When it comes to software, few products have inspired as much debauchery as Windows. From lust to sloth to envy, Microsoft's flagship OS platform has proven to be a source of manifold transgression. Zealots have praised it, and pundits have cursed it, while those of us in the IT trenches are forced to actually live with it.

[ Is your PC Windows 7-ready? Find out with InfoWorld's no-cost OfficeBench 7 and Windows Sentinel PC-monitoring tools. | Read the InfoWorld editors' Windows 7 Deep Dive 21-page PDF report to prepare for the new Microsoft OS, and get Windows 7 deployment advice for IT admins from InfoWorld's J. Peter Bruzzese. ]

So with Windows 7 just around the corner, it makes sense to examine the product through the prism of these 7 deadly sins. Just how does Microsoft's new OS drive users to acts of iniquity? And what, if anything, can you, the IT administrator, do to manage the carnal impulses and aberrant behaviors this interloping force of nature engenders?

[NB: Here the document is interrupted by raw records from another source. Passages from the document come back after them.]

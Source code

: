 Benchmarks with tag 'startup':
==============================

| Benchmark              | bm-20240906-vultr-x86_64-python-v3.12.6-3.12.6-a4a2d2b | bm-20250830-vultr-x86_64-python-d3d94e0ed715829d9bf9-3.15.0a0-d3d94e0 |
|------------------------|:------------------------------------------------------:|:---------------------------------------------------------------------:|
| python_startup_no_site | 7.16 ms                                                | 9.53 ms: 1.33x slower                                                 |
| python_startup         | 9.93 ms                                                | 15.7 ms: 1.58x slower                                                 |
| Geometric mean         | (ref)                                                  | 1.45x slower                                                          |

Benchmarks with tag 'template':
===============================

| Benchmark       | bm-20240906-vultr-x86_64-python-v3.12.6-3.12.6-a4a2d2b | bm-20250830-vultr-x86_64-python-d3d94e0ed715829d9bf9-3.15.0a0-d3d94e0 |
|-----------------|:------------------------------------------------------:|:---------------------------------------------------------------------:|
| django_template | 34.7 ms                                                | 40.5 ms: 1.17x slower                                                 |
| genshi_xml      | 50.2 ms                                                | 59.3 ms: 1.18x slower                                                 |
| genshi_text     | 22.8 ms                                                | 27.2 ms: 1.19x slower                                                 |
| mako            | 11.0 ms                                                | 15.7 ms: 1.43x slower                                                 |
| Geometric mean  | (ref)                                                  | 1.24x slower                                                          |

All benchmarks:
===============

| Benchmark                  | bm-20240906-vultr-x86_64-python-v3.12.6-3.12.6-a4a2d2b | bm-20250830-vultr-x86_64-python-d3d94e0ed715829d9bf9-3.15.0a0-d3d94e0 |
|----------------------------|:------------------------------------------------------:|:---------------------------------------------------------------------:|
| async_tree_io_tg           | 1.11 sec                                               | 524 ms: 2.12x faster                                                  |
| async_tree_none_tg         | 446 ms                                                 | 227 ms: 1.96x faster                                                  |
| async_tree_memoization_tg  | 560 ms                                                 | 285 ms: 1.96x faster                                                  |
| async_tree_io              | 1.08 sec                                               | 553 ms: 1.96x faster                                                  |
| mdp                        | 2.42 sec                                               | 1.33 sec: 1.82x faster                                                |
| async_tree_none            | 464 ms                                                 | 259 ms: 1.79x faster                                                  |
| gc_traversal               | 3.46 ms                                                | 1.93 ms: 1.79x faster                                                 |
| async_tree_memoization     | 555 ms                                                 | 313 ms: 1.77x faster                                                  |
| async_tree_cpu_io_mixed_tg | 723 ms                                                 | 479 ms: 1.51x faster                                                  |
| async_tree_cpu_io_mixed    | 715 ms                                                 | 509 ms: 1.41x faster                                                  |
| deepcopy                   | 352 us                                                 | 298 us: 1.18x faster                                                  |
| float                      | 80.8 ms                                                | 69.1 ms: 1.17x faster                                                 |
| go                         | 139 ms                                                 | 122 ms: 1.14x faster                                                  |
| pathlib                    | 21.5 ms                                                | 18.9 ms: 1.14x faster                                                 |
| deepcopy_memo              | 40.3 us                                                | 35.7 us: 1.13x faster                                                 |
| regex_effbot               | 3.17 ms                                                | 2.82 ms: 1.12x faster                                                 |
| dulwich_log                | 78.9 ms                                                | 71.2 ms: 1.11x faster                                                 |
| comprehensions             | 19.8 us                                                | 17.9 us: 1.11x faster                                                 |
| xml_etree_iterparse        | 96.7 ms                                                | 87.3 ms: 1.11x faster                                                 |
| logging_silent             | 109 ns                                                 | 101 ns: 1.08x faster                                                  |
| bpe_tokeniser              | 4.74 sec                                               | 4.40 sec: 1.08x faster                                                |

Lust: Beware Windows 7's faux-Mac experience, which may drive users to the real thing Windows 7 inspires lust. Specifically, it arouses an unhealthy yearning for a better computing experience. If you're an IT administrator, you can see the signs easily: a lingering glance at a contractor's MacBook Pro, an iPhone in use instead of the standard-issue BlackBerry, browser histories filled with links to macworld.com articles, telltale "my other PC is a Mac" bumper stickers adorning their cubicles.

Left unchecked, these primitive impulses can destroy office morale. Frustrated by the restrictions imposed on them by a rigid Windows-only regime, some employees may even resort to illicit workplace trysts. Many a naïve sys admin has made the unfortunate mistake of ignoring the signs only to later stumble upon a wayward user secretly caressing the object of his or her desire -- a smuggled MacBook Air -- in the back of a secluded wiring closet.